No centenário do nascimento de Sophia – Parte II

Adrienne Savazoni Morelato, de São Paulo
Adrienne Savazoni Morelato, de São Paulo
Mestre e doutora em Estudos Literários pela Unesp, é professora da rede estadual de São Paulo e poeta

Trajetórias Poéticas entre Cecília Meireles e Sophia de Mello Breyner Andresen: Da gênesis da criação à poesia como salvação no espaço e no tempo – uma análise do  Percurso e do caminho comuns

A doce Canção de Vaga Música

Pus-me a canta minha pena
Com uma palavra tão doce,
De maneira tão serena,
Que até Deus pensou que fosse
Felicidade – e não pena.

Anjos de lira dourada,
Debruçaram-me da altura.
Não houve, no chão, criatura
De que eu não fosse invejada,
Pela minha voz tão pura.

Acordei a quem dormia,
Fiz suspirarem defuntos.
Um arco-íris de alegria
Da minha boca se erguia
Pondo o sonho e a vida juntos.

O mistério do meu canto,
Deus não soube, tu não viste.
Prodígio imenso do pranto:
-todos perdidos de encanto,
Só eu morrendo de triste!

Por assim tão docemente
Meu mal transformar em verso,
Oxalá Deus na o aumente
Para trazer o Universo,
De polo a polo contente.

(MEIRELES, 2001 p. 348-349)

Neste poema do livro denominado de Vaga Música, Meireles assume sua predileção por cantar, isto é, a poesia novamente unificada com a música, assim como sonhou os simbolistas. As cantigas são restauradas em seus poemas, pois há uma obsessão clara em Cecília pelo ritmo e pela sonoridade das palavras, onde poetar volta a ser sinônimo de fazer música. “A doce canção” se torna um metapoema, onde a poeta celebra o cantar, como se essa ação vivificada fosse o próprio ato de escrever. De acordo com maior teórico-crítico da escritora, Darcy Damasceno (apud SALOMÃO, PESSONI e BERGAMO, 2012 p.7) sintetiza que a poesia de Cecília Meireles resgata a música interior que existe dentro do ser pela sonorização das imagens:

A poesia “musical” de Cecília, segundo Damasceno (1991) traz os sentimentos e emoções do subconsciente para representá-los em um plano da realidade, de forma que não se distingue a fronteira entre o que pertence ao plano exterior e o que é interior ao “eu” em sua poesia. O mundo é incorporado à melodia interior do poeta através das imagens, metáforas e do ritmo. A sua sensibilidade consegue, ao tocar a realidade, criar um mundo subjetivo que dá consciência poética a tudo o que se encontra no subconsciente.

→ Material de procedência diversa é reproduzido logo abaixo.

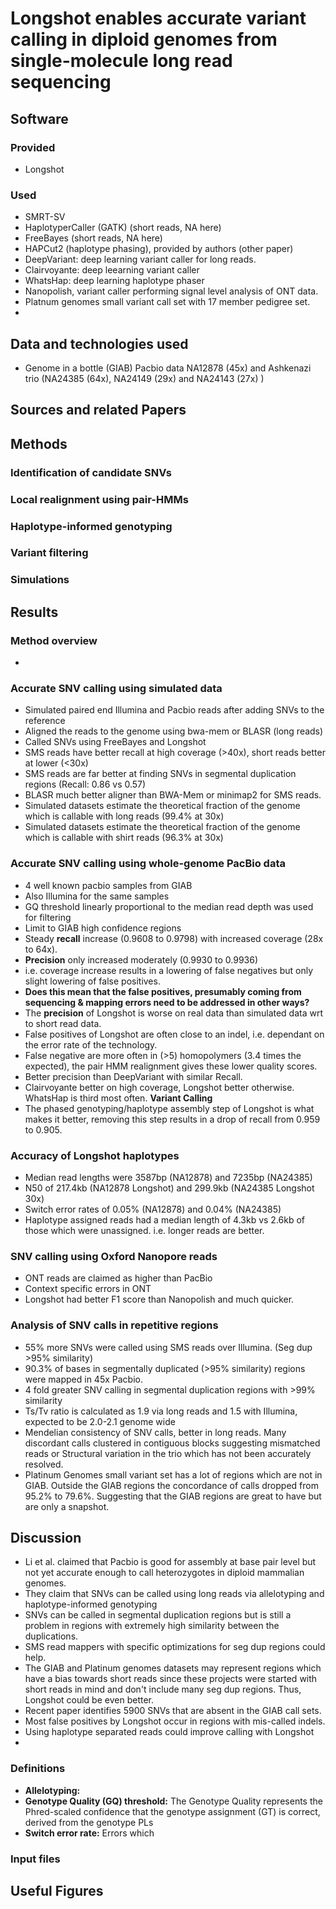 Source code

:# Longshot enables accurate variant calling in diploid genomes from single-molecule long read sequencing

## Software 

### Provided
 - Longshot

### Used 
 - SMRT-SV
 - HaplotyperCaller (GATK) (short reads, NA here)
 - FreeBayes (short reads, NA here)
 - HAPCut2 (haplotype phasing), provided by authors (other paper)
 - DeepVariant: deep learning variant caller for long reads.
 - Clairvoyante: deep leearning variant caller
 - WhatsHap: deep learning haplotype phaser
 - Nanopolish, variant caller performing signal level analysis of ONT data.
 - Platnum genomes small variant call set with 17 member pedigree set.
 - 

## Data and technologies used
 - Genome in a bottle (GIAB) Pacbio data NA12878 (45x) and Ashkenazi trio (NA24385 (64x), NA24149 (29x) and NA24143 (27x) )


## Sources and related Papers

## Methods

### Identification of candidate SNVs

### Local realignment using pair-HMMs

### Haplotype-informed genotyping

### Variant filtering

### Simulations




## Results

### Method overview
 - 

### Accurate SNV calling using simulated data
 - Simulated paired end Illumina and Pacbio reads after adding SNVs to the reference
 - Aligned the reads to the genome using bwa-mem or BLASR (long reads) 
 - Called SNVs using FreeBayes and Longshot
 - SMS reads have better recall at high coverage (>40x), short reads better at lower (<30x)
 - SMS reads are far better at finding SNVs in segmental duplication regions (Recall: 0.86 vs 0.57)
 - BLASR much better aligner than BWA-Mem or minimap2 for SMS reads.
 - Simulated datasets estimate the theoretical fraction of the genome which is callable with long reads (99.4% at 30x)
 - Simulated datasets estimate the theoretical fraction of the genome which is callable with shirt reads (96.3% at 30x)
 
### Accurate SNV calling using whole-genome PacBio data
 - 4 well known pacbio samples from GIAB 
 - Also Illumina for the same samples
 - GQ threshold linearly proportional to the median read depth was used for filtering
 - Limit to GIAB high confidence regions
 - Steady __recall__ increase (0.9608 to 0.9798) with increased coverage (28x to 64x). 
 - __Precision__ only increased moderately (0.9930 to 0.9936)
 - i.e. coverage increase results in a lowering of false negatives but only slight lowering of false positives. 
 - __Does this mean that the false positives, presumably coming from sequencing & mapping errors need to be addressed in other ways?__
 - The __precision__ of Longshot is worse on real data than simulated data wrt to short read data.
 - False positives of Longshot are often close to an indel, i.e. dependant on the error rate of the technology.
 - False negative are more often in (>5) homopolymers (3.4 times the expected), the pair HMM realignment gives these lower quality scores.
 - Better precision than DeepVariant with similar Recall.
 - Clairvoyante better on high coverage, Longshot better otherwise. WhatsHap is third most often. __Variant Calling__
 - The phased genotyping/haplotype assembly step of Longshot is what makes it better, removing this step results in a drop of recall from 0.959 to 0.905.
 
### Accuracy of Longshot haplotypes
 - Median read lengths were 3587bp (NA12878) and 7235bp (NA24385)
 - N50 of 217.4kb (NA12878 Longshot) and 299.9kb (NA24385 Longshot 30x)
 - Switch error rates of 0.05% (NA12878) and 0.04% (NA24385)
 - Haplotype assigned reads had a median length of 4.3kb vs 2.6kb of those which were unassigned. i.e. longer reads are better.

### SNV calling using Oxford Nanopore reads
 - ONT reads are claimed as higher than PacBio
 - Context specific errors in ONT
 - Longshot had better F1 score than Nanopolish and much quicker.
 
### Analysis of SNV calls in repetitive regions
 - 55% more SNVs were called using SMS reads over Illumina. (Seg dup >95% similarity)
 - 90.3% of bases in segmentally duplicated (>95% similarity) regions were mapped in 45x Pacbio.
 - 4 fold greater SNV calling in segmental duplication regions with >99% similarity
 - Ts/Tv ratio is calculated as 1.9 via long reads and 1.5 with Illumina, expected to be 2.0-2.1 genome wide
 - Mendelian consistency of SNV calls, better in long reads. Many discordant calls clustered in contiguous blocks suggesting mismatched reads or Structural variation in the trio which has not been accurately resolved.
 - Platinum Genomes small variant set has a lot of regions which are not in GIAB. Outside the GIAB regions the concordance of calls dropped from 95.2% to 79.6%. Suggesting that the GIAB regions are great to have but are only a snapshot. 



## Discussion
 - Li et al. claimed that Pacbio is good for assembly at base pair level but not yet accurate enough to call heterozygotes in diploid mammalian genomes.
 - They claim that SNVs can be called using long reads via allelotyping and haplotype-informed genotyping
 - SNVs can be called in segmental duplication regions but is still a problem in regions with extremely high similarity between the duplications. 
 - SMS read mappers with specific optimizations for seg dup regions could help.
 - The GIAB and Platinum genomes datasets may represent regions which have a bias towards short reads since these projects were started with short reads in mind and don't include many seg dup regions. Thus, Longshot could be even better.
 - Recent paper identifies 5900 SNVs that are absent in the GIAB call sets. 
 - Most false positives by Longshot occur in regions with mis-called indels. 
 - Using haplotype separated reads could improve calling with Longshot
 - 


### Definitions
 - __Allelotyping:__ 
 - __Genotype Quality (GQ) threshold:__ The Genotype Quality represents the Phred-scaled confidence that the genotype assignment (GT) is correct, derived from the genotype PLs
 - __Switch error rate:__ Errors which 

### Input files

## Useful Figures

Neste sentido, a melodia e o ritmo na obra da maior poeta brasileira encarnam a gênese da palavra e apregoam no corpo do significante e na expressão do significado; a reunificação das polaridades na canção e no mito. Escrever sobre o cantar cantando passa a ser um exercício de escrever sobre o escrever escrevendo, no qual, reafunda-se a palavra, a imagem, o divino e o sujeito. Cecília Meireles diz: “Pus- me a cantar a minha pena”, e essa pena não é apenas o destino infalível, a punição amarga ou a tristeza que ela assume constantemente no tecido desse poema, mas também representa o símbolo do escriba, porque a pena do tinteiro não deixa de ser a representação da própria escrita. “De uma maneira tão serena”, isto é, escrever sobre o escrever, colocar a pena em ação, passa ser algo tão leve e suave para a poeta quanto o ato de chorar. É algo natural do corpo, do movimento das mãos quanto do movimento dos olhos. Escrever como se cantasse passa a ser uma necessidade orgânica.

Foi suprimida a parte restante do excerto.